__Task brief__
Where a line holds the word "Sigma", count it, then give only the total for the entries below.

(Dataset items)
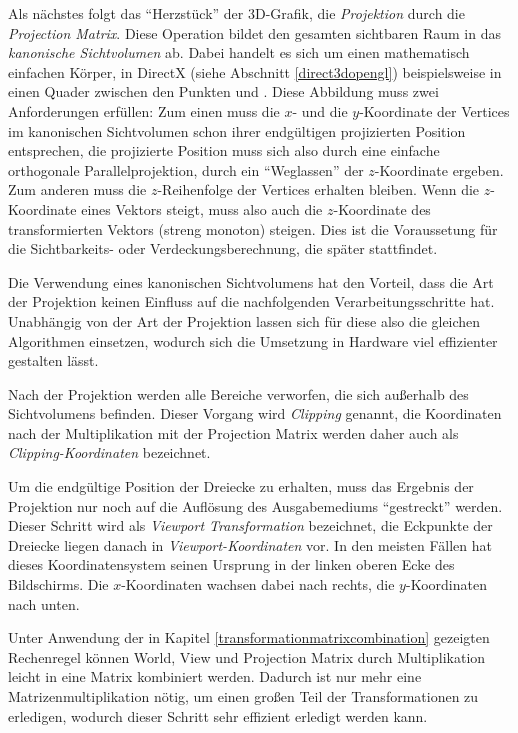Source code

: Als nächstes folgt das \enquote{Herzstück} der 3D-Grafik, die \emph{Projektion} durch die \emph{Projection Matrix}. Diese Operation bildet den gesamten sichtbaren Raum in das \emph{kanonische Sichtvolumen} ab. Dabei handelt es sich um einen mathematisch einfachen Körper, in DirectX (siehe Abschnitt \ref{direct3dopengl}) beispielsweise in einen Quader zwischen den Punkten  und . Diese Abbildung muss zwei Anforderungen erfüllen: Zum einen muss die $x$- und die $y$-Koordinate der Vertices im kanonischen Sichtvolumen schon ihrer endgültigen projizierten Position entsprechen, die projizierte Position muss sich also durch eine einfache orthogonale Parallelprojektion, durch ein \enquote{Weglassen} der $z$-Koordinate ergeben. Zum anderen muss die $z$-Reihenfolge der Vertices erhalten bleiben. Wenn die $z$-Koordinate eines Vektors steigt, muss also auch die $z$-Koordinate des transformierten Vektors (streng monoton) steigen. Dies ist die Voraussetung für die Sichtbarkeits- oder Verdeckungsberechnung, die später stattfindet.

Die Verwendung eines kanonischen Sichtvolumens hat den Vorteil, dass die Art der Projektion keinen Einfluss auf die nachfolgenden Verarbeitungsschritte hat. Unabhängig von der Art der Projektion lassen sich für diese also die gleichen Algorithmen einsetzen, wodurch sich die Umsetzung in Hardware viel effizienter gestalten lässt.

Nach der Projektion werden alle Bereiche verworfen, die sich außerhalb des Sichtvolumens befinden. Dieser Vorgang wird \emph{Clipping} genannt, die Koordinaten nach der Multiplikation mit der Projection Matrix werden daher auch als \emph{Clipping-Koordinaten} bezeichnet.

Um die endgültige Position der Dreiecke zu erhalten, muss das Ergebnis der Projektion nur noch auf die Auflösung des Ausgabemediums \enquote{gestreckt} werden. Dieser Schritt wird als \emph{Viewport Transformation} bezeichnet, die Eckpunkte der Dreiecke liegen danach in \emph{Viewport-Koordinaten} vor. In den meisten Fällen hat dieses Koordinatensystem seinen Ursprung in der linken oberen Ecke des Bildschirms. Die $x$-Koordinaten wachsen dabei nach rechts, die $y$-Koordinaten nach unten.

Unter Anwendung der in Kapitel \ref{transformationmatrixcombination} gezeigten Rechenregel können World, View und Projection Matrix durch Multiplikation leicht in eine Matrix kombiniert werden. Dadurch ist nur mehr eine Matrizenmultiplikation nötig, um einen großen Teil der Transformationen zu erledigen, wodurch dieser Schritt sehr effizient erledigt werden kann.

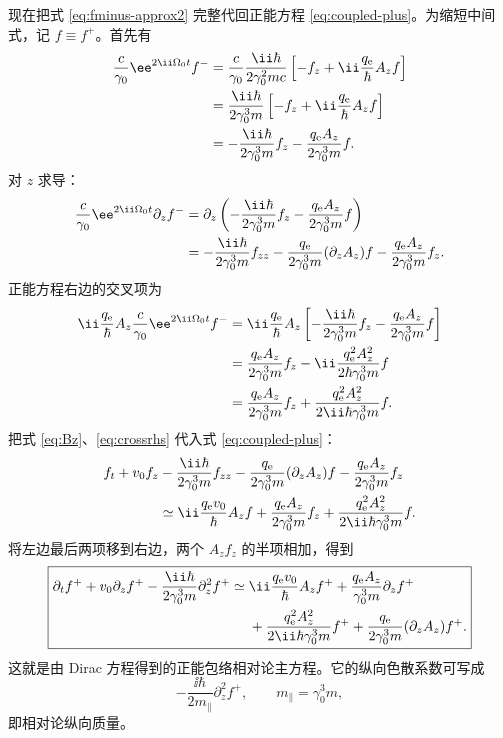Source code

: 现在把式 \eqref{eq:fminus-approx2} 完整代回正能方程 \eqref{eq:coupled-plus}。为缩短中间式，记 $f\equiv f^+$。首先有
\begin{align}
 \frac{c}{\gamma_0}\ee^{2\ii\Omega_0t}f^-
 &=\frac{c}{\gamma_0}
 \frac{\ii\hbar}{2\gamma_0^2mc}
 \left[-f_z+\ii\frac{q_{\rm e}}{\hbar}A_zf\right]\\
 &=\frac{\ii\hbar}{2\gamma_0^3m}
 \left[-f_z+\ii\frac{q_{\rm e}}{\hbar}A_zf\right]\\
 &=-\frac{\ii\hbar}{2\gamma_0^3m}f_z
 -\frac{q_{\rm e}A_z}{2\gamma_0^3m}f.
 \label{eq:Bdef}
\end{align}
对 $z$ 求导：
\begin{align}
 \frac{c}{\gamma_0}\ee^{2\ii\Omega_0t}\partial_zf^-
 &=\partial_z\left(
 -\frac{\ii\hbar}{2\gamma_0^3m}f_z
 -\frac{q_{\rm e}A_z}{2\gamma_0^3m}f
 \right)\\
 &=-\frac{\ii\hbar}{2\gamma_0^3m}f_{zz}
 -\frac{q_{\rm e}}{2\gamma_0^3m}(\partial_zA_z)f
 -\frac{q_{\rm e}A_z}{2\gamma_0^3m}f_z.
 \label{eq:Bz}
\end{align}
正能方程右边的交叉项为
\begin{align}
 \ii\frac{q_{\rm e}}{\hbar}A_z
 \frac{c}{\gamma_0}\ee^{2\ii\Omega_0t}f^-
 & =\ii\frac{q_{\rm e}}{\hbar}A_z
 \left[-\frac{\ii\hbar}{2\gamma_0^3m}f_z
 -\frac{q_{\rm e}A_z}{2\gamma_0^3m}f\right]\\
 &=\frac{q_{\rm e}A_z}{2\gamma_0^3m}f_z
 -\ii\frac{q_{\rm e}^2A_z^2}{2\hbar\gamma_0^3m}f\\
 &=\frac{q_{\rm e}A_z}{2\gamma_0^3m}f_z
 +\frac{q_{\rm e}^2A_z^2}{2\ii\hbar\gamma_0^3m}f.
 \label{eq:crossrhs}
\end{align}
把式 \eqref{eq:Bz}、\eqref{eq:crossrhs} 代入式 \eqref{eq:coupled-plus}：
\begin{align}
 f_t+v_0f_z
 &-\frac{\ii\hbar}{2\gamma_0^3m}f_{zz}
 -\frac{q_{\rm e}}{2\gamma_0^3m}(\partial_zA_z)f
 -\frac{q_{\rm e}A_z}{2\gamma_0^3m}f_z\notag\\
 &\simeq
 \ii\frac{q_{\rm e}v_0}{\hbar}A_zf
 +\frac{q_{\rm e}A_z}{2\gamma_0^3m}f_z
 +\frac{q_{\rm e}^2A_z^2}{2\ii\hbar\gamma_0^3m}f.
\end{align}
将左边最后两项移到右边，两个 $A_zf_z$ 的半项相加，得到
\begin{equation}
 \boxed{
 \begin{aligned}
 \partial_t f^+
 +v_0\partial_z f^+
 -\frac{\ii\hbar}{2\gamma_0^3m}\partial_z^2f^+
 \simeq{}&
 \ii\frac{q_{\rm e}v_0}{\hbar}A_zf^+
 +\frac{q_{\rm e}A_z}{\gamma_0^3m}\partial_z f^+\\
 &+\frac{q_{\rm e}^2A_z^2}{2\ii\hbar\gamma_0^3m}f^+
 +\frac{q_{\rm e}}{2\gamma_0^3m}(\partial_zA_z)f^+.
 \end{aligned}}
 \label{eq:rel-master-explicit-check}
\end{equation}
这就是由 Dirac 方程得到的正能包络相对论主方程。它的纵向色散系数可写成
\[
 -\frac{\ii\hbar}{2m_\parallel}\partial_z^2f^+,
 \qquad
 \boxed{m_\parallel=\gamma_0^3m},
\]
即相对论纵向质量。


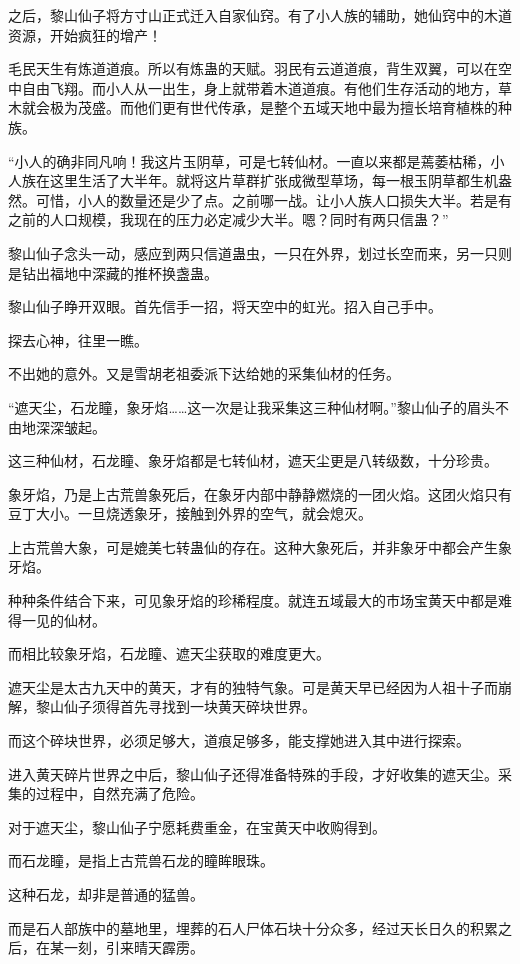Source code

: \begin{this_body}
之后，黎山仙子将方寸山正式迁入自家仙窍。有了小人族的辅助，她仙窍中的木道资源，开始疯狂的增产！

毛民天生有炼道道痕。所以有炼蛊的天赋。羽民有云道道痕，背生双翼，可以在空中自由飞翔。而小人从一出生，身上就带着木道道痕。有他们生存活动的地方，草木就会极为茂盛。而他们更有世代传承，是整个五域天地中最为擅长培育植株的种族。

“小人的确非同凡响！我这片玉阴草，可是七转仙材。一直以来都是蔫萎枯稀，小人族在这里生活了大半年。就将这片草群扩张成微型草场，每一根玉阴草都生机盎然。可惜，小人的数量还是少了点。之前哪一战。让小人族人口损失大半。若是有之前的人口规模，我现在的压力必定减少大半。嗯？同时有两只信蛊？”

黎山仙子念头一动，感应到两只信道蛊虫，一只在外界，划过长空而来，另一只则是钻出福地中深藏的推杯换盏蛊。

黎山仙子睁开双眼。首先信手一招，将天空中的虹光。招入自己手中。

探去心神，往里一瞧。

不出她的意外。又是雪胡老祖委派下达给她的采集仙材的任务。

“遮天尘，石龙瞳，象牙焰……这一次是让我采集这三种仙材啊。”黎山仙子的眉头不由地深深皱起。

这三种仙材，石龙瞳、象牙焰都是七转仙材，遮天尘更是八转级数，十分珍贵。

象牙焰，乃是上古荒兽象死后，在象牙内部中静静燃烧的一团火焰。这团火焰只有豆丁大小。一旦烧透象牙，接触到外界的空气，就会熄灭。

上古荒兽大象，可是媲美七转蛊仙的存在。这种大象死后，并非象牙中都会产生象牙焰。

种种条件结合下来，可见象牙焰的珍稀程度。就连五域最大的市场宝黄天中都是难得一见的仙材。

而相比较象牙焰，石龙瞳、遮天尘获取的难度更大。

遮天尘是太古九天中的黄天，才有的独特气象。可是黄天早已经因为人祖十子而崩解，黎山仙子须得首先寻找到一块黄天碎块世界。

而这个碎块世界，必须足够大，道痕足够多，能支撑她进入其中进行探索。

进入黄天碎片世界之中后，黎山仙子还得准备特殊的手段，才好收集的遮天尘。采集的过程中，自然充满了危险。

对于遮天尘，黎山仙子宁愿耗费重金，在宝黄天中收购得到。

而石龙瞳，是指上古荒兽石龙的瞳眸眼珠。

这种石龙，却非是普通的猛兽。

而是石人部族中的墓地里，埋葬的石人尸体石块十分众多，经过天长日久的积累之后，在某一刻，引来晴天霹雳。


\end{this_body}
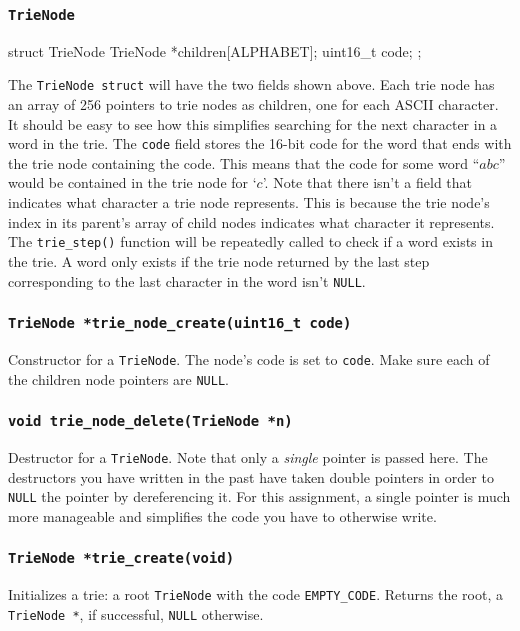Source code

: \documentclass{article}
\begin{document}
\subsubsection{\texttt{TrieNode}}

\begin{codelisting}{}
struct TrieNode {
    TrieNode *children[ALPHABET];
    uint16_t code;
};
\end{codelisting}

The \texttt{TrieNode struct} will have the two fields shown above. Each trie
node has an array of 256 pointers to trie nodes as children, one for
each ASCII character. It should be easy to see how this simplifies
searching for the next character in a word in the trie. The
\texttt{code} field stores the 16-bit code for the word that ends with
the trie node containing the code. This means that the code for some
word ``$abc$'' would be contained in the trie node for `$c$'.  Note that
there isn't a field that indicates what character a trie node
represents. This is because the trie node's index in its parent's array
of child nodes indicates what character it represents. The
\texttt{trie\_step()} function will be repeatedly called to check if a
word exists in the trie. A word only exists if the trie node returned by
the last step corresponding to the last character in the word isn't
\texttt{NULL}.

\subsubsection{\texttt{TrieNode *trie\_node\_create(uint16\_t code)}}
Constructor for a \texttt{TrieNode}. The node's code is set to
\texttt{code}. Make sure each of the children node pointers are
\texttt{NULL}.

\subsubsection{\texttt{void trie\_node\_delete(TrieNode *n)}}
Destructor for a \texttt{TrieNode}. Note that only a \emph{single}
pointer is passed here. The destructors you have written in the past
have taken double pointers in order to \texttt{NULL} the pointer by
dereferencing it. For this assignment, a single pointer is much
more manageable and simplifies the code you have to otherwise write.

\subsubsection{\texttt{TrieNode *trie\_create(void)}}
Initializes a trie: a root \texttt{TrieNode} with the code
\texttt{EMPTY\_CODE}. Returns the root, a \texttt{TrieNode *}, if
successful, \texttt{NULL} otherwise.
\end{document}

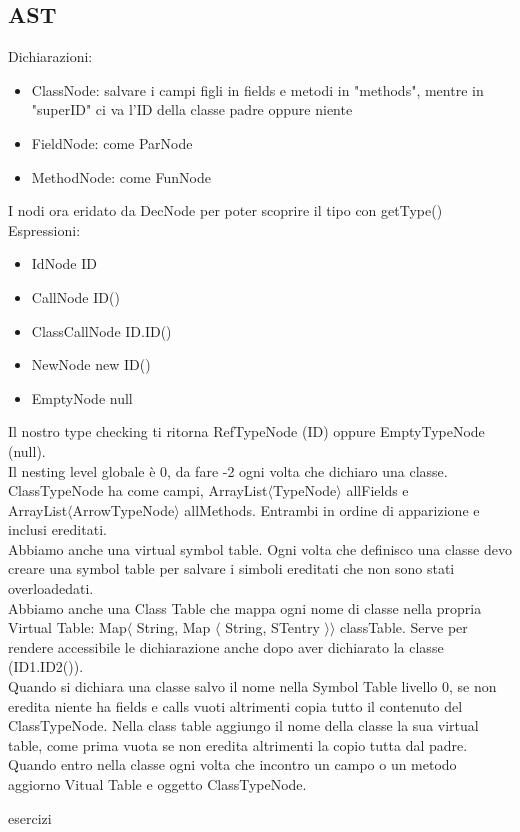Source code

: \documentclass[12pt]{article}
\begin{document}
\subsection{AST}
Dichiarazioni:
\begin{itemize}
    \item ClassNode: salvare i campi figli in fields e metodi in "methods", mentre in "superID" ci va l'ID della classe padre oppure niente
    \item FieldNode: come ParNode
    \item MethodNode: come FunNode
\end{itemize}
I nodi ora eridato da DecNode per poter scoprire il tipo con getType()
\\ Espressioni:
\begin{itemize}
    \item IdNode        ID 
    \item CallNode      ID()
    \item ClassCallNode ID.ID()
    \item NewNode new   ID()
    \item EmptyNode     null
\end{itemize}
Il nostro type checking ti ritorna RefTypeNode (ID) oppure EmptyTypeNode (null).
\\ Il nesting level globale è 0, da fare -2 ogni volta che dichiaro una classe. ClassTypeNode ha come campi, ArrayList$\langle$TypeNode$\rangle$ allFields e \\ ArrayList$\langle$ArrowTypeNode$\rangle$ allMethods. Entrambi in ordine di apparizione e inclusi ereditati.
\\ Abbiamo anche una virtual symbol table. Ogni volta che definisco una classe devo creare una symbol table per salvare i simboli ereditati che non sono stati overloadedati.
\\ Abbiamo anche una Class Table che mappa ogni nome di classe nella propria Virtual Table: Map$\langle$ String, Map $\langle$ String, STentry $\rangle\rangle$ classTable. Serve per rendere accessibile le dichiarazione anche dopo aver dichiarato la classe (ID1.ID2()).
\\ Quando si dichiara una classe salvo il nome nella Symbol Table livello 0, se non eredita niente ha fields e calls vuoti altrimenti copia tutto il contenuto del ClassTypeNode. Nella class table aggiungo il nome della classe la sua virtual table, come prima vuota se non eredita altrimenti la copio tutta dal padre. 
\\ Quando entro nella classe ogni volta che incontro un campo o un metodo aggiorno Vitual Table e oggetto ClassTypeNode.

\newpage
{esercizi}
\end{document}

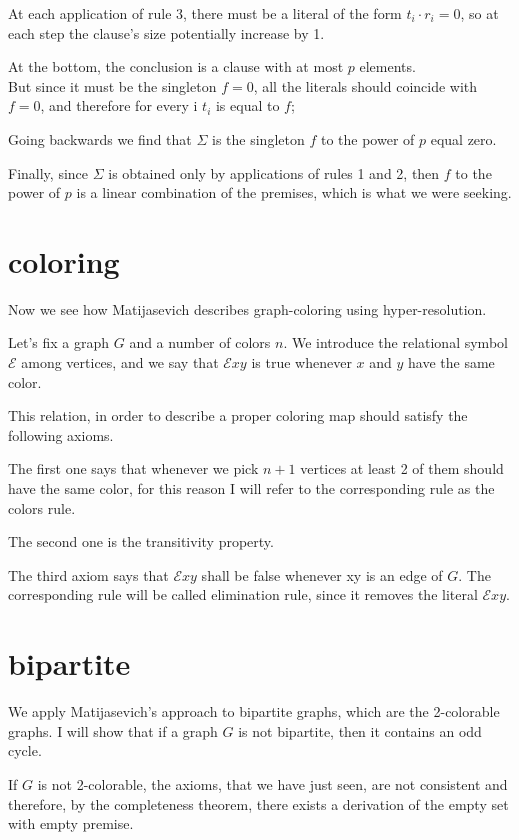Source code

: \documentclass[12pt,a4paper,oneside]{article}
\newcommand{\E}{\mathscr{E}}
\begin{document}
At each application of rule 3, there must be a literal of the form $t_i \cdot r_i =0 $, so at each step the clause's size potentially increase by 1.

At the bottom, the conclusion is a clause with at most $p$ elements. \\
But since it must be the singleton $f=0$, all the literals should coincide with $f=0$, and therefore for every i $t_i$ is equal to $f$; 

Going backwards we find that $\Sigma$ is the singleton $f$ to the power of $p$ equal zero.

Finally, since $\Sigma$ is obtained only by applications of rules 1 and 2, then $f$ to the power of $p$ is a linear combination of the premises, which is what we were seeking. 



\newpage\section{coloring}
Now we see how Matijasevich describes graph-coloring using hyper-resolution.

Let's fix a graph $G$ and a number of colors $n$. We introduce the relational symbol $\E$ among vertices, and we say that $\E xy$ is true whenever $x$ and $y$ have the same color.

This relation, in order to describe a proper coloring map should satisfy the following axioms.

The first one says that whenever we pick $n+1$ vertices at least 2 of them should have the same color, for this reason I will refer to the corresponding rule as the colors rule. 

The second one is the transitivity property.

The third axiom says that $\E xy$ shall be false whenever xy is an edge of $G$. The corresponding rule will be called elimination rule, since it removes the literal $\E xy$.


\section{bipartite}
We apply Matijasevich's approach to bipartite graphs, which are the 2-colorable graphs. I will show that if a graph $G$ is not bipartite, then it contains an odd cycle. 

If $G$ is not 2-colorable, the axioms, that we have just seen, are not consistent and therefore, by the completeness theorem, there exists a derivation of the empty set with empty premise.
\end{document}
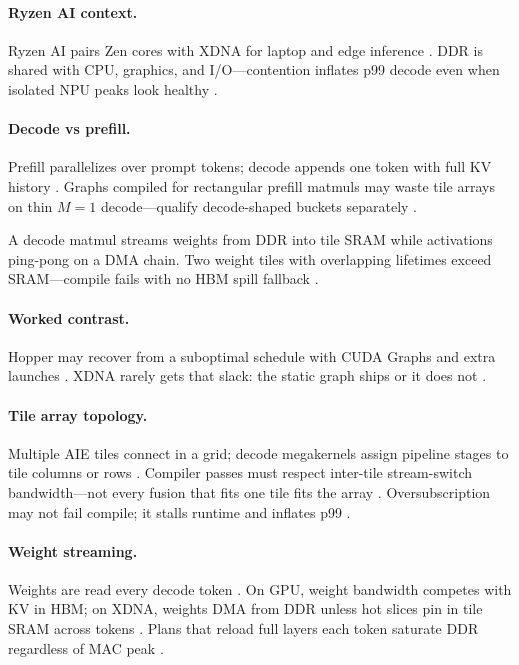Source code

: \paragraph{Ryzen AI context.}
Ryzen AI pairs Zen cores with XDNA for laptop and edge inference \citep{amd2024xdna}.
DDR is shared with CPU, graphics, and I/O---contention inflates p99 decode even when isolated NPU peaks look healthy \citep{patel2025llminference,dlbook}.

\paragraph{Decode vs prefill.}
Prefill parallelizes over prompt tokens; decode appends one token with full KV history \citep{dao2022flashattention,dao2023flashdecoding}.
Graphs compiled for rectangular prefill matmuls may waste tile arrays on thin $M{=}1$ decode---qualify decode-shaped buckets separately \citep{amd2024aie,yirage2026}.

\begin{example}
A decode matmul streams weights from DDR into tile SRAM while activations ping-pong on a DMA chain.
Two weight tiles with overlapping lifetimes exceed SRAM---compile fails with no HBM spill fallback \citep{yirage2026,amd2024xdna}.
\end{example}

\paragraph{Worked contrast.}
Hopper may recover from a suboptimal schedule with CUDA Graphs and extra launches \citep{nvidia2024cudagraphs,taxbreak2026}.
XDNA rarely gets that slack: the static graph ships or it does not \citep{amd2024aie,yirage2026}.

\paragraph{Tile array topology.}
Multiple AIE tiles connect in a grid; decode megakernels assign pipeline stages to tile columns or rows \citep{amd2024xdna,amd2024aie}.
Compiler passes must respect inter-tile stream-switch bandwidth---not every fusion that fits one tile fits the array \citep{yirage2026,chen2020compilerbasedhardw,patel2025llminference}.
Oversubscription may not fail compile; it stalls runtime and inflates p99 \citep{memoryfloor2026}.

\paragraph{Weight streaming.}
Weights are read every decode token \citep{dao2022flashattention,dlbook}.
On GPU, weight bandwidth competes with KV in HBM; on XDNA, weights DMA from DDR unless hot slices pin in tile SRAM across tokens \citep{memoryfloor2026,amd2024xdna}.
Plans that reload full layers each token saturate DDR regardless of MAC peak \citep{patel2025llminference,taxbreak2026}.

__Finished task__
2